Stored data
#####

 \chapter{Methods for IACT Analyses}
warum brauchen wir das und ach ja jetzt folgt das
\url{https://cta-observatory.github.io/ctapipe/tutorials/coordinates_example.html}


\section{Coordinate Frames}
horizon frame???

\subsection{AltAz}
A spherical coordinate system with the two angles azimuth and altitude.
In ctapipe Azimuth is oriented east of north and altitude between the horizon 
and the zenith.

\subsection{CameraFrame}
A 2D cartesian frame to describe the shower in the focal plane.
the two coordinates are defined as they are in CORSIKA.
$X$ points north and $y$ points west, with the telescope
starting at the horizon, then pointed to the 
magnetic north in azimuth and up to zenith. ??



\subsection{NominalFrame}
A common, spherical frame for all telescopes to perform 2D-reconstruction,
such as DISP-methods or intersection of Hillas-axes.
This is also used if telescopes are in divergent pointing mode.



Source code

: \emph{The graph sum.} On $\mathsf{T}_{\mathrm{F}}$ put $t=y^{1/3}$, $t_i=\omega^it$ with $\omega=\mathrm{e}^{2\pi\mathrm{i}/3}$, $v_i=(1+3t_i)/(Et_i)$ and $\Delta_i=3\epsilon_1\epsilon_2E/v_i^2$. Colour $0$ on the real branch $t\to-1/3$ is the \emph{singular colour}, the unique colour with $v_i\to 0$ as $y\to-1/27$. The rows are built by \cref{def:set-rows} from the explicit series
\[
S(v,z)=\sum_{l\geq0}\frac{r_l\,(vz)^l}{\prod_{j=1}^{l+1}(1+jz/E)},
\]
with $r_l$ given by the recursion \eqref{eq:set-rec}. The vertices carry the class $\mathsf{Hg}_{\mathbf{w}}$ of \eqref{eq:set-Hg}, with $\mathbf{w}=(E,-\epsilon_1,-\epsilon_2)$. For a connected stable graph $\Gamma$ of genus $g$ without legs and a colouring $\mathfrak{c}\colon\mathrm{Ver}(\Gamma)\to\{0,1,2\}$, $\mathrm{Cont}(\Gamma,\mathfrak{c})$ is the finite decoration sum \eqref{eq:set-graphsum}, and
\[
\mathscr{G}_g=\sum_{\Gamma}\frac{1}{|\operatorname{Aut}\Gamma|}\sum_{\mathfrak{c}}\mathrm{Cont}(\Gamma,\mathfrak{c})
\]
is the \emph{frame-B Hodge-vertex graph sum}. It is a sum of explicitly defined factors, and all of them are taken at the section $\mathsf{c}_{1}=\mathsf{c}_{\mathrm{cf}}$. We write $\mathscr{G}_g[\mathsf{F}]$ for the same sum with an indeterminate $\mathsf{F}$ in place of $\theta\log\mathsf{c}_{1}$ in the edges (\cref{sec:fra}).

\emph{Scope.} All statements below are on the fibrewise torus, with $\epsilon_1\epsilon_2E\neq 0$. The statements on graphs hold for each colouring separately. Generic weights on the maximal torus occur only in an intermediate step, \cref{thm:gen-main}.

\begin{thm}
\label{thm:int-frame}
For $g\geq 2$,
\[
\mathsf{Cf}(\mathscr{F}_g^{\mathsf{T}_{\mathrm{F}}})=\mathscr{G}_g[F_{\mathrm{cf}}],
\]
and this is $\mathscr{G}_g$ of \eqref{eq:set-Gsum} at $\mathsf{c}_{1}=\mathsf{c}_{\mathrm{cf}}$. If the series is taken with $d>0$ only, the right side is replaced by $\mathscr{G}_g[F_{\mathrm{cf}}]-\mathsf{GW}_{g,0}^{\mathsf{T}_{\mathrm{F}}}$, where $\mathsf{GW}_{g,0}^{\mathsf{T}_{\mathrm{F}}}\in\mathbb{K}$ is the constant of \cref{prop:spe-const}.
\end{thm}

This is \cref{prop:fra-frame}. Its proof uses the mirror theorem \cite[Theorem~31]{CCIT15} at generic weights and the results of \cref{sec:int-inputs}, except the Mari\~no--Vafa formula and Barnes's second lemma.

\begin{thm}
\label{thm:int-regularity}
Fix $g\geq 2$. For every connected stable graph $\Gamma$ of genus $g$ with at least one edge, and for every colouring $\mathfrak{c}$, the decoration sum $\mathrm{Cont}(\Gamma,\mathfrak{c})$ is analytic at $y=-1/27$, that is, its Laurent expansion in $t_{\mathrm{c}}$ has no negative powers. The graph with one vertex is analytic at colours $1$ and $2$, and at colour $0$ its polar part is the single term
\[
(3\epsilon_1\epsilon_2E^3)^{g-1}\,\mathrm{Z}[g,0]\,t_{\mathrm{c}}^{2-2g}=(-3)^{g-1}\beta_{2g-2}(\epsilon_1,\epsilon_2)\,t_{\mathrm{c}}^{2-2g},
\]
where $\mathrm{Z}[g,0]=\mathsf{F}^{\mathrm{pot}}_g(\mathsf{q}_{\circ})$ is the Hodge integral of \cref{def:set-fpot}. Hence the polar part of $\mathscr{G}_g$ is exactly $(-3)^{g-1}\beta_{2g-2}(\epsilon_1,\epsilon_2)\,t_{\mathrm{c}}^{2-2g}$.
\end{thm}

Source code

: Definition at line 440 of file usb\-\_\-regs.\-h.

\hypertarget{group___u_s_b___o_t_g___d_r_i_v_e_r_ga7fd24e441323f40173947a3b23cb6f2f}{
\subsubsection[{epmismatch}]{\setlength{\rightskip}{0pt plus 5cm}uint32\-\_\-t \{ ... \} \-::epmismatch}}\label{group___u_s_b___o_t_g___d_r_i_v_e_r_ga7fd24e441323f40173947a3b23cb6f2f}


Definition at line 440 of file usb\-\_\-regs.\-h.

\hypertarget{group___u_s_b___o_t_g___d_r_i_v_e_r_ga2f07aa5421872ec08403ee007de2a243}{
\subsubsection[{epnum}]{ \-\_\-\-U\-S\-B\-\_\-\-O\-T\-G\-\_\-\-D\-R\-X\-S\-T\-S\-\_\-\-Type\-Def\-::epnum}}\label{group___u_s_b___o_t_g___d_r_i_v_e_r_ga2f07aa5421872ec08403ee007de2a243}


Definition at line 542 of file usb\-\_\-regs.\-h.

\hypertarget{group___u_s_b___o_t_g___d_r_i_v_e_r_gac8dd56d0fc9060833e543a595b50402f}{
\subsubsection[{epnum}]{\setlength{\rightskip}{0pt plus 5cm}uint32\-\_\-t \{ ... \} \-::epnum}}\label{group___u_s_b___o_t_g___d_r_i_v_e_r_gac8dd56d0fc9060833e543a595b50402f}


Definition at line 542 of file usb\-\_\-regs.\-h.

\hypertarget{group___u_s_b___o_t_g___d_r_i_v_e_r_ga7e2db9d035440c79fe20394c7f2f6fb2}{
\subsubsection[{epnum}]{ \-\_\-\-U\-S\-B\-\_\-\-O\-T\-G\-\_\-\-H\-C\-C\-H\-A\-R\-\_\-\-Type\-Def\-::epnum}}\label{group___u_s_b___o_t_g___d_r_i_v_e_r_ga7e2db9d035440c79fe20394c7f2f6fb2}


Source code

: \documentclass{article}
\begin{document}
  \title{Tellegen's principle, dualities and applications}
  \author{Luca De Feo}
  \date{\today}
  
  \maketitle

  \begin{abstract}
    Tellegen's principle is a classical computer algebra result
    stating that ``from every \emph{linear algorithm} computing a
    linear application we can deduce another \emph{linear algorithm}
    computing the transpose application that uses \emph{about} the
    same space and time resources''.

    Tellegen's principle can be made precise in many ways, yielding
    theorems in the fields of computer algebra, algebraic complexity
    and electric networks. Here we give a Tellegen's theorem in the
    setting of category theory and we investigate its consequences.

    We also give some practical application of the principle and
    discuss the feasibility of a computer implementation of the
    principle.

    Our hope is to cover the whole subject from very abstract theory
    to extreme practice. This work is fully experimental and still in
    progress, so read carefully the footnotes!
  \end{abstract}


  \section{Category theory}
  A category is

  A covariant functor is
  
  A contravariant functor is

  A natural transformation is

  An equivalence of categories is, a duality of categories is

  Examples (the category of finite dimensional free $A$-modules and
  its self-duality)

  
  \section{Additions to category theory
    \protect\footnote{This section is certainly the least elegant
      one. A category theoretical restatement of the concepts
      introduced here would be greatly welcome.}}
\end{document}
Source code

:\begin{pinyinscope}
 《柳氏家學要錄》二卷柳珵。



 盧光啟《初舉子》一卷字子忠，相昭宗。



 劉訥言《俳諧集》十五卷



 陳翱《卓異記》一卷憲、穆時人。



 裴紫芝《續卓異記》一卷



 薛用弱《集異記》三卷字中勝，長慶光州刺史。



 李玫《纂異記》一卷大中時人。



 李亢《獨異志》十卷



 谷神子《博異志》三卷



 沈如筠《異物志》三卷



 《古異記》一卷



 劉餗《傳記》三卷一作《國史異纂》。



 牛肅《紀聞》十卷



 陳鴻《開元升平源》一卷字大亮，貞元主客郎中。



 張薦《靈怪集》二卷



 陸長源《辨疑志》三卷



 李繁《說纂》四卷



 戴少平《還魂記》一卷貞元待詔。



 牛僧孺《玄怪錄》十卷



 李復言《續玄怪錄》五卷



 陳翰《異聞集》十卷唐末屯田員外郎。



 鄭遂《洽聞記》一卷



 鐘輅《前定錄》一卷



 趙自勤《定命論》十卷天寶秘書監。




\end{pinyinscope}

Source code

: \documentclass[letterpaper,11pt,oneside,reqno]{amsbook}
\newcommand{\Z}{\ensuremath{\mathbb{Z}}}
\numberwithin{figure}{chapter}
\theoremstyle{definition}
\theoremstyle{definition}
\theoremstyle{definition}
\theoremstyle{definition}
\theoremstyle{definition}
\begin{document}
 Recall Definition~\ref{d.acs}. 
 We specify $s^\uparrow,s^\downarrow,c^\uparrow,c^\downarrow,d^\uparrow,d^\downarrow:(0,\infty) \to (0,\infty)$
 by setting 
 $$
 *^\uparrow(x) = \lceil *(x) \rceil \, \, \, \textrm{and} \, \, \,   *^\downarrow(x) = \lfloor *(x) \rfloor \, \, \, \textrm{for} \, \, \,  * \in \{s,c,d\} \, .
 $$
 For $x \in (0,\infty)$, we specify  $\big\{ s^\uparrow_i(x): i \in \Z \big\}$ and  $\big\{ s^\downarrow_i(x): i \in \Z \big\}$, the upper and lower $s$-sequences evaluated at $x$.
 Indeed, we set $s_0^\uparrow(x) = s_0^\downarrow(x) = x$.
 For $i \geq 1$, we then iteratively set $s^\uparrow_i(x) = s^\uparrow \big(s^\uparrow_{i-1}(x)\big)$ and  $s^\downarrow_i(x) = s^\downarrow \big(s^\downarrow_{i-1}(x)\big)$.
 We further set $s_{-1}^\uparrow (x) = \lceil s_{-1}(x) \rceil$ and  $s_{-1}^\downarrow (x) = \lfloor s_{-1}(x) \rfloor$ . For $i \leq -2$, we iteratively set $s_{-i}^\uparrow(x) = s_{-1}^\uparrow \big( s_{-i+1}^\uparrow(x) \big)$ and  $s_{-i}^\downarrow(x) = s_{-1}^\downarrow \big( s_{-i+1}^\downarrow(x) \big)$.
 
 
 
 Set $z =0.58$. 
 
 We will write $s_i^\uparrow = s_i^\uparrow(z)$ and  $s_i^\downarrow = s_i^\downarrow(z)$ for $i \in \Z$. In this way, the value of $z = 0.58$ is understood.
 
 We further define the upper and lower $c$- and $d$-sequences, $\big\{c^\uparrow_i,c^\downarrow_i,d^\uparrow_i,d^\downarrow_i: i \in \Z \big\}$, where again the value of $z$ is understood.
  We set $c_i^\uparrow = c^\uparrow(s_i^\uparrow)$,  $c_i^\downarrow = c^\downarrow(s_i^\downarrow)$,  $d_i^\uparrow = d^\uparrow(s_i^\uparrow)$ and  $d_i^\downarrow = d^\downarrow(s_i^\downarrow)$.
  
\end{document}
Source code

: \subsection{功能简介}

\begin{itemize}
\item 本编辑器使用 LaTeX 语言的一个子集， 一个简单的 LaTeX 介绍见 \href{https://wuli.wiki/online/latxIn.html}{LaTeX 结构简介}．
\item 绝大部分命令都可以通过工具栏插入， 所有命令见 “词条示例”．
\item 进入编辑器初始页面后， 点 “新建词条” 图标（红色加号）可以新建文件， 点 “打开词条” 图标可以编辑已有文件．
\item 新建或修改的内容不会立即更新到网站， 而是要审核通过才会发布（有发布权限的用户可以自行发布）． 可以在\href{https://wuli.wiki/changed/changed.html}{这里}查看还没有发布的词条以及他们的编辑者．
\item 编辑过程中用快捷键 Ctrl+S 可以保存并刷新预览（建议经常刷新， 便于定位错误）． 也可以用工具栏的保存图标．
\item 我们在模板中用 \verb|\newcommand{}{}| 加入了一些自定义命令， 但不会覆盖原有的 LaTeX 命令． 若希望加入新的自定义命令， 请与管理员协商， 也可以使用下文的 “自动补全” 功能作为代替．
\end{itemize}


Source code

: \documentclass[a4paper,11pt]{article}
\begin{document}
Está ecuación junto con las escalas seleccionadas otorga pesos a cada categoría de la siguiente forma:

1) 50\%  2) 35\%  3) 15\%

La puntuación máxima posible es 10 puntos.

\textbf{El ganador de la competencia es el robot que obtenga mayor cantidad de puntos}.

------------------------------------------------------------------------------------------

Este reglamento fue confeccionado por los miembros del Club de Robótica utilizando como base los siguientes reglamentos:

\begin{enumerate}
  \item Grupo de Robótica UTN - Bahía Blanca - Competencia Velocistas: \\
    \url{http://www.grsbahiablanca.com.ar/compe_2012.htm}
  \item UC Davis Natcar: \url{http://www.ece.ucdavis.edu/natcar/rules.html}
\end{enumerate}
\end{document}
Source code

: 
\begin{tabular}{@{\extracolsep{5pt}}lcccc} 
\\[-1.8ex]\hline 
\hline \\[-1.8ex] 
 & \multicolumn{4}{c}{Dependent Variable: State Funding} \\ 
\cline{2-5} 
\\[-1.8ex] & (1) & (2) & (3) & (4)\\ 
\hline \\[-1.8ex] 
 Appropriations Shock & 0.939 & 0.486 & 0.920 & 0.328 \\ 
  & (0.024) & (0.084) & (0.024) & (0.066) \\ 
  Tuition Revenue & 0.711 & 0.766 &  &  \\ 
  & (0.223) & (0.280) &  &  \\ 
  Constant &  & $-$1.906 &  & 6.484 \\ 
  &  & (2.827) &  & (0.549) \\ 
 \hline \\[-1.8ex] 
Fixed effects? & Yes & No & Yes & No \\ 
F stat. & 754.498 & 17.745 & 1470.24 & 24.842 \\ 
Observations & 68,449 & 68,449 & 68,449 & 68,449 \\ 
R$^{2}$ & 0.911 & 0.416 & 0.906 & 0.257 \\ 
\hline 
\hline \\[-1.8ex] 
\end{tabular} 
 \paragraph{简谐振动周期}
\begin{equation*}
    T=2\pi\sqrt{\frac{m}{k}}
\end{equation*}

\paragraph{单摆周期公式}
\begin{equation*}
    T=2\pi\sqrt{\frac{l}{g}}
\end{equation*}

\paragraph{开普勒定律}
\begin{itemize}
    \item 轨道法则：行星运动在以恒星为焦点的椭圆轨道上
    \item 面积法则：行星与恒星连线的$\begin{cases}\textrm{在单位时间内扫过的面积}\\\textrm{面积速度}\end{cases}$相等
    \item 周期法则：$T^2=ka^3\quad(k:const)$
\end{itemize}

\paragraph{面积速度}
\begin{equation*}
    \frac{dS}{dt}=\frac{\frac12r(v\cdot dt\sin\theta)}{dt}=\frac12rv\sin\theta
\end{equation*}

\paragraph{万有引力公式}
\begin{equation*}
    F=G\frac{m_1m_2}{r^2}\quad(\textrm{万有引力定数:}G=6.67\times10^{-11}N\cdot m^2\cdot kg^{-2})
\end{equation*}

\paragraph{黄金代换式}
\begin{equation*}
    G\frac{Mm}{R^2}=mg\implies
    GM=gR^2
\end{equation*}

#####

Copy out each line of the data that includes the string "subsubsection".

__Result below__.
\subsubsection[{epmismatch}]{\setlength{\rightskip}{0pt plus 5cm}uint32\-\_\-t \{ ... \} \-::epmismatch}}\label{group___u_s_b___o_t_g___d_r_i_v_e_r_ga7fd24e441323f40173947a3b23cb6f2f}
\subsubsection[{epnum}]{ \-\_\-\-U\-S\-B\-\_\-\-O\-T\-G\-\_\-\-D\-R\-X\-S\-T\-S\-\_\-\-Type\-Def\-::epnum}}\label{group___u_s_b___o_t_g___d_r_i_v_e_r_ga2f07aa5421872ec08403ee007de2a243}
\subsubsection[{epnum}]{\setlength{\rightskip}{0pt plus 5cm}uint32\-\_\-t \{ ... \} \-::epnum}}\label{group___u_s_b___o_t_g___d_r_i_v_e_r_gac8dd56d0fc9060833e543a595b50402f}
\subsubsection[{epnum}]{ \-\_\-\-U\-S\-B\-\_\-\-O\-T\-G\-\_\-\-H\-C\-C\-H\-A\-R\-\_\-\-Type\-Def\-::epnum}}\label{group___u_s_b___o_t_g___d_r_i_v_e_r_ga7e2db9d035440c79fe20394c7f2f6fb2}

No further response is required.